Une fois cela reconnu et accepté,
il en résulte clairement que c'est un devoir de justice de respecter
la majesté des princes, d'être soumis avec une constante fidélité
à la puissance politique, d'éviter les séditions et
d'observer religieusement la constitution de l'État. - Pareillement,
dans cette série des devoirs se placent la charité mutuelle,
la bonté, la libéralité. L'homme, qui est à
la fois citoyen et chrétien, n'est plus déchiré en
deux par des obligations contradictoires. Enfin, les biens considérables
dont la religion chrétienne enrichit spontanément même
la vie terrestre des individus sont acquis à la communauté
et à la société civile : d'où ressort l'évidence
de ces paroles : " Le sort de l'État dépend du culte que
l'on rend à Dieu ; et il y a entre l'un et l'autre de nombreux liens
de parenté et d'étroite amitié." (18).
18. Sacr.

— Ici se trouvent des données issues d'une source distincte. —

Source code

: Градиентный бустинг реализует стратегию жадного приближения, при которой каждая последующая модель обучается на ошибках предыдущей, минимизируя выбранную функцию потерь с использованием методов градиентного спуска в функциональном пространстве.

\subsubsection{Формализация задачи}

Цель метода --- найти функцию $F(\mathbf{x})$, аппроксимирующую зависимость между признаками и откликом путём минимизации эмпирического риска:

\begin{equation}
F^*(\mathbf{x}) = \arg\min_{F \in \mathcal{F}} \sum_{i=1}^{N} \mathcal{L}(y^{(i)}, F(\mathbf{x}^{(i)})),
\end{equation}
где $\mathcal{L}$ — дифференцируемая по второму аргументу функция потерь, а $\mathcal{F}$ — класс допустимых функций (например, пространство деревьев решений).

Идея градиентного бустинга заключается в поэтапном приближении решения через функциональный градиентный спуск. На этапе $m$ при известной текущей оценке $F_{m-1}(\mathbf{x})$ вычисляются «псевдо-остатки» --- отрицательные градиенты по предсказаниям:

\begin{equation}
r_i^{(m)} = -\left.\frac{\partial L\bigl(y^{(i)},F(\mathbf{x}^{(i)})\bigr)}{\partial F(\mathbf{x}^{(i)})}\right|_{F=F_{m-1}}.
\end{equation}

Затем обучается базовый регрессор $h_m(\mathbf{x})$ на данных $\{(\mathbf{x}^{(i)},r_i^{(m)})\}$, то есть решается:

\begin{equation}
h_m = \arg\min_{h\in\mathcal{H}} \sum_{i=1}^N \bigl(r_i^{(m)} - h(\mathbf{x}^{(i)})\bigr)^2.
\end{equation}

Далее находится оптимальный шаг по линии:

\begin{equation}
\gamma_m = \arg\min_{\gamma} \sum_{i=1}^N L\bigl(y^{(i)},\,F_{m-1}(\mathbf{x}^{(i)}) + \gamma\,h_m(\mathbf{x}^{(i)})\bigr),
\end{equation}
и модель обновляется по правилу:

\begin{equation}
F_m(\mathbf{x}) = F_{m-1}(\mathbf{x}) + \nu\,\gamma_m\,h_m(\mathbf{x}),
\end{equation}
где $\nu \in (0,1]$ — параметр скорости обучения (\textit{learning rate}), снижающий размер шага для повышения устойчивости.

Imp. ad Cyrillum Alexand.
et Episcopos metrop. - Cfr. Labbeum, Collect. Conc. T. III.
En plusieurs passages, saint Augustin
a admirablement relevé, selon sa coutume, la valeur de ces biens,
surtout quand il interpelle l'Église catholique en ces termes :
" Tu conduis et instruis les enfants avec tendresse, les jeunes gens avec
force, les vieillards avec calme, comme le comporte l'âge non seulement
du corps mais encore de l'âme. Tu soumets les femmes à leurs
maris par une chaste et fidèle obéissance, non pour assouvir
la passion mais pour propager l'espèce et constituer la société
de la famille. Tu donnes autorité aux maris sur leurs femmes, non
pour se jouer de la faiblesse du sexe, mais pour suivre les lois d'un sincère
amour. Tu subordonnes les enfants aux parents par une sorte de libre servitude,
et tu préposes les parents aux enfants par une sorte de tendre autorité.

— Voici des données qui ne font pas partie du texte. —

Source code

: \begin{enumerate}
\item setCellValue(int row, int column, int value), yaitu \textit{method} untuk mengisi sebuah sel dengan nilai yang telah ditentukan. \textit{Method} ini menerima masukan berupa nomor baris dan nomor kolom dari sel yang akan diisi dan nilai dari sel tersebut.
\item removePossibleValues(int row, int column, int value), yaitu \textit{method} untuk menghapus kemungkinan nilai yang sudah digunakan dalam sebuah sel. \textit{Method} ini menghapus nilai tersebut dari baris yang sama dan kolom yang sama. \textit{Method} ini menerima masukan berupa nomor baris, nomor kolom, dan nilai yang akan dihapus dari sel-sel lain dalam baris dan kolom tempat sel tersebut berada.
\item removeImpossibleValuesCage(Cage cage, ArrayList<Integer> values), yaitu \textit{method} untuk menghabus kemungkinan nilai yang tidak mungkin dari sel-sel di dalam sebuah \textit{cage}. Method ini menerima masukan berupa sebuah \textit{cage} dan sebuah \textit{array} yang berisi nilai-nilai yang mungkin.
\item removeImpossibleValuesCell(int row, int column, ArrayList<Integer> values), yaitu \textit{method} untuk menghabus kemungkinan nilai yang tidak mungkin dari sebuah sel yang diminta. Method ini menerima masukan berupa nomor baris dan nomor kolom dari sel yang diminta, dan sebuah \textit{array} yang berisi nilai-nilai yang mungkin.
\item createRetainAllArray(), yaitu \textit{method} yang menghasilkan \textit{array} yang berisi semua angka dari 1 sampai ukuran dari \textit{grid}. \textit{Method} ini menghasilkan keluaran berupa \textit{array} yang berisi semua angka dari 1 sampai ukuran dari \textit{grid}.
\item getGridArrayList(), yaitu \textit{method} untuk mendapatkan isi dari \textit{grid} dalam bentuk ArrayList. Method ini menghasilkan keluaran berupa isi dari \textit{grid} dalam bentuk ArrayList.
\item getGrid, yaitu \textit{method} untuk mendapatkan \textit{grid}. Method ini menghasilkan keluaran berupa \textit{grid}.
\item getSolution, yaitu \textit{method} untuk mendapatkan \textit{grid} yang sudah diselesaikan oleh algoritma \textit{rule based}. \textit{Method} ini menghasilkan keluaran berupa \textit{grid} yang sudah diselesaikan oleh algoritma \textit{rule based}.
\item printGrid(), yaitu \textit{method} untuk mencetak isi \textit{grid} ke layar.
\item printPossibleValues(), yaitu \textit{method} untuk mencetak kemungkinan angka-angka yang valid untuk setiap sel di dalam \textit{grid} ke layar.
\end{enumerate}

Tu unis non seulement en société, mais dans une sorte de
fraternité, les citoyens, les nations aux nations et les hommes
entre eux par le souvenir des premiers parents. Tu apprends aux rois à
veiller sur les peuples, et tu prescris aux peuples de se soumettre aux
rois. Tu enseignes avec soin à qui est dû l'honneur, à
qui l'affection, à qui le respect, à qui la crainte, à
qui la consolation, à qui l'avertissement, à qui l'encouragement,
à qui la correction, à qui la réprimande, à
qui le châtiment; et tu fais savoir comment, si toutes choses ne
sont pas dues à tous, à tous est due la charité, et
à personne l'injustice." (19) - Ailleurs, le même Docteur
reprend en ces termes la fausse sagesse des politiques philosophes : "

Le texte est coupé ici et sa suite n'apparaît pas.